New York health officials are investigating the role of vitamin E acetate in a string of illnesses related to vaping, reported The New York Times. According to the state's Department of Health, there were “very high levels” of the compound identified in 13 samples from 8 of 34 patients in the state who have gotten sick. However, the case is not closed on what’s causing these illnesses, particularly since the compound hasn’t been confirmed as a factor in the majority of the cases. A spokesman for the FDA said that more information is needed to better understand if there’s a link between any specific substances and the illnesses.
Days after the Trump administration announced that it would reconsider its decision to deport immigrants with life-threatening illnesses, civil rights groups are suing the administration over the decision. The American Civil Liberties Union of Massachusetts and Lawyers for Civil Rights filed a lawsuit in Boston federal court challenging the decision to end the deferred action program as of August 7, according to The Associated Press. The groups argue that the decision was made without the advance public notice and justification required by law before changing a significant federal government regulation.

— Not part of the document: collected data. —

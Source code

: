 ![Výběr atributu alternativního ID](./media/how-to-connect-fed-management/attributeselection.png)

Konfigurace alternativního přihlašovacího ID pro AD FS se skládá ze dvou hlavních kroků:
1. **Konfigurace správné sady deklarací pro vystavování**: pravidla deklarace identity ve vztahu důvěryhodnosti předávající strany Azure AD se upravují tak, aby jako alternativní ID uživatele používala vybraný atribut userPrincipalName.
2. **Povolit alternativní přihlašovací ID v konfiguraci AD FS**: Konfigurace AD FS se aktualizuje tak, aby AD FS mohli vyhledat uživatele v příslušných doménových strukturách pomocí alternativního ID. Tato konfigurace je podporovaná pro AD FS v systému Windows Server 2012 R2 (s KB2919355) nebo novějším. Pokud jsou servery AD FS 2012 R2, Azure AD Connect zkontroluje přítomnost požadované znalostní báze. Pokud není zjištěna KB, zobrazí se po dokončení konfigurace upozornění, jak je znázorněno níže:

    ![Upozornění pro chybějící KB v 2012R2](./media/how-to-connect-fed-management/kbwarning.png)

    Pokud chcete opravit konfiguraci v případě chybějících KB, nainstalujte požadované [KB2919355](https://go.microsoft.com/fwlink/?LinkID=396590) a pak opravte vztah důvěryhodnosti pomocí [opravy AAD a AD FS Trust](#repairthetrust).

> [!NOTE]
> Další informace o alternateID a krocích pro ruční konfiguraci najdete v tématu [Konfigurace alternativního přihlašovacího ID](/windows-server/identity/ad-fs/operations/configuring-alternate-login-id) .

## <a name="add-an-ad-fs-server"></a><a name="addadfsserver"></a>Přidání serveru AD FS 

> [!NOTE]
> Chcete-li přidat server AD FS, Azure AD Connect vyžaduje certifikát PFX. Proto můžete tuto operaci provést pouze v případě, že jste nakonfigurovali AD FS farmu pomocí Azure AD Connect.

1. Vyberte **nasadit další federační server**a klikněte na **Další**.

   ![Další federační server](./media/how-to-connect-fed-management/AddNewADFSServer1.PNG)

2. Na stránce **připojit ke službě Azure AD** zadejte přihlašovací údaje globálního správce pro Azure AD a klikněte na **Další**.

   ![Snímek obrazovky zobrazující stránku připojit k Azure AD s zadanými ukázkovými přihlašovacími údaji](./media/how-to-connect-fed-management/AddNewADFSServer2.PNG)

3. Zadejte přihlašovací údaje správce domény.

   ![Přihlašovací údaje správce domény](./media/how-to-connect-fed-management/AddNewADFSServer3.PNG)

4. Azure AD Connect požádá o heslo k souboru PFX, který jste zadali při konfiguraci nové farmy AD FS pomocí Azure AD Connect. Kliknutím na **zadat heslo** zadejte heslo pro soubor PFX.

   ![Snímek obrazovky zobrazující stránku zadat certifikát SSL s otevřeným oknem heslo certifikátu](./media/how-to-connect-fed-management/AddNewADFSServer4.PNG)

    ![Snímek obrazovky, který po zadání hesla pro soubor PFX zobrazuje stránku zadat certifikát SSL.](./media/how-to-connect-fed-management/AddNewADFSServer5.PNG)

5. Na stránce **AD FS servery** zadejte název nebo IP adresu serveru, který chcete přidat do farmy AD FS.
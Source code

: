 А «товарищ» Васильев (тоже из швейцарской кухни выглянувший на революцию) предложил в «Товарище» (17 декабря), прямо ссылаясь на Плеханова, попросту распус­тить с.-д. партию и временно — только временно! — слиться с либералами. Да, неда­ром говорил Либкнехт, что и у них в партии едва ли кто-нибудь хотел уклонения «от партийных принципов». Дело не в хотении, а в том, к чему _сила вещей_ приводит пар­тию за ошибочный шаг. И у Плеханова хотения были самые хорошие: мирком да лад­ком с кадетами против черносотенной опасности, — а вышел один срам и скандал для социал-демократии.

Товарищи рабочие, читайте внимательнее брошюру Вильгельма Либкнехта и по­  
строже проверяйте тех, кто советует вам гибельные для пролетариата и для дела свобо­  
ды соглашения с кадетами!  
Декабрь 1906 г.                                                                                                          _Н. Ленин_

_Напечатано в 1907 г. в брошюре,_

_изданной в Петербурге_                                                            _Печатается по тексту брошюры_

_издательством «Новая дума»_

With the Trump administration looking to nail down a permanent FDA commissioner by November 1, STAT News has reported that Texas oncologist Stephen Hahn, MD, FASTRO, chief medical executive at MD Anderson Cancer Center, met with the president on Wednesday about a possible nomination. Unlike many past commissioners, Hahn has no Washington experience. Acting FDA Commissioner Ned Sharpless, MD, is also in the running, according to experts. Four former FDA commissioners have come out in support of Sharpless.